TASK TO COMPLETE:
Copies of all lines that contain "IInterpolatingParent" are needed; take them from the data below.

EXTRACTED RECORDS:
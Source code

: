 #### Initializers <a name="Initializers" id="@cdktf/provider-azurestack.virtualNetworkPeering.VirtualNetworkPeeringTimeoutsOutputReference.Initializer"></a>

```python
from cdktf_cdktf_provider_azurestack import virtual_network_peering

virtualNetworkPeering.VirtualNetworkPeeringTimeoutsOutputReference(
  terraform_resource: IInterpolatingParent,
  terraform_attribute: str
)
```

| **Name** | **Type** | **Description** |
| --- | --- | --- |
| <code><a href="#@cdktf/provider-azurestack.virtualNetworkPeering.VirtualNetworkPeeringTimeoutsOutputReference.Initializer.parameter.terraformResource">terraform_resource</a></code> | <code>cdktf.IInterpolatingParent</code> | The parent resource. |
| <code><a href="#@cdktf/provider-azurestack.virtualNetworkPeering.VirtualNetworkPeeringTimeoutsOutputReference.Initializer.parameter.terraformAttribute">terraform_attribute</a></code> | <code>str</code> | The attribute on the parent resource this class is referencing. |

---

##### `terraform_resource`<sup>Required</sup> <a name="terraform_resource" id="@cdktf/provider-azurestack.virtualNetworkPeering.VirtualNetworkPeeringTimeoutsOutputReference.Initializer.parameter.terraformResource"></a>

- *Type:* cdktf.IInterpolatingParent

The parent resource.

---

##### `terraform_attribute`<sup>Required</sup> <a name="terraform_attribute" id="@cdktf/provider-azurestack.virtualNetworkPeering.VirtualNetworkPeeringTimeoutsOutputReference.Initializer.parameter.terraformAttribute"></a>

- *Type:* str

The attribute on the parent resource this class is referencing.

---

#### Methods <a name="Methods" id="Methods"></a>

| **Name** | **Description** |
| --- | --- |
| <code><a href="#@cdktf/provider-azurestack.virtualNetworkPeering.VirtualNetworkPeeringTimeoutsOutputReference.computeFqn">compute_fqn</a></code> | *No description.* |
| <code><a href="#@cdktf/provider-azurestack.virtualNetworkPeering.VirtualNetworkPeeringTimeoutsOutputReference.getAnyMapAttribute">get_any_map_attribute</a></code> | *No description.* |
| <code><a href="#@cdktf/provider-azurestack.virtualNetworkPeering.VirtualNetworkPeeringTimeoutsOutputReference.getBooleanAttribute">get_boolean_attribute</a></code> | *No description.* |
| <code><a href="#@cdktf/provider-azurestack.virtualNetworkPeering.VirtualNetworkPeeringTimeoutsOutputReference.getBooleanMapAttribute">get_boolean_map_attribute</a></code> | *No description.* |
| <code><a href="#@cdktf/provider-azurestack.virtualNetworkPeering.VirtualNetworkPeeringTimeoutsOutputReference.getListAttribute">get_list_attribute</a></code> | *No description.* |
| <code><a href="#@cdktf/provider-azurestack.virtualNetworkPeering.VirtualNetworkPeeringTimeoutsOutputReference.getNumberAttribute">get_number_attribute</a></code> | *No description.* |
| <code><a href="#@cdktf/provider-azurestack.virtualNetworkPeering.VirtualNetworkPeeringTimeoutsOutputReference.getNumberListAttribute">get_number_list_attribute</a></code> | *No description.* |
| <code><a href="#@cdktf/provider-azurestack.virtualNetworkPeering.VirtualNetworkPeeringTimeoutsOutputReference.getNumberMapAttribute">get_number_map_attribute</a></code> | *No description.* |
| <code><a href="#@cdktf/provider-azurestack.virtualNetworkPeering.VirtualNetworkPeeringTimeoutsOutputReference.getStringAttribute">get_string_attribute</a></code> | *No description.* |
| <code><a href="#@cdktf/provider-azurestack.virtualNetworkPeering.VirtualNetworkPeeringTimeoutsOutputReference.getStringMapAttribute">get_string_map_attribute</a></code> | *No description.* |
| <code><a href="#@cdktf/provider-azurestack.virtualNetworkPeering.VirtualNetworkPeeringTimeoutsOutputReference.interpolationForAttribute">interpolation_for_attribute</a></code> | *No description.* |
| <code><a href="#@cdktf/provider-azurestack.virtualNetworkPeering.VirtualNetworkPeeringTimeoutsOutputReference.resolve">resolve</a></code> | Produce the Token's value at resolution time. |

SOLUTION BELOW:
  terraform_resource: IInterpolatingParent,
| <code><a href="#@cdktf/provider-azurestack.virtualNetworkPeering.VirtualNetworkPeeringTimeoutsOutputReference.Initializer.parameter.terraformResource">terraform_resource</a></code> | <code>cdktf.IInterpolatingParent</code> | The parent resource. |
- *Type:* cdktf.IInterpolatingParent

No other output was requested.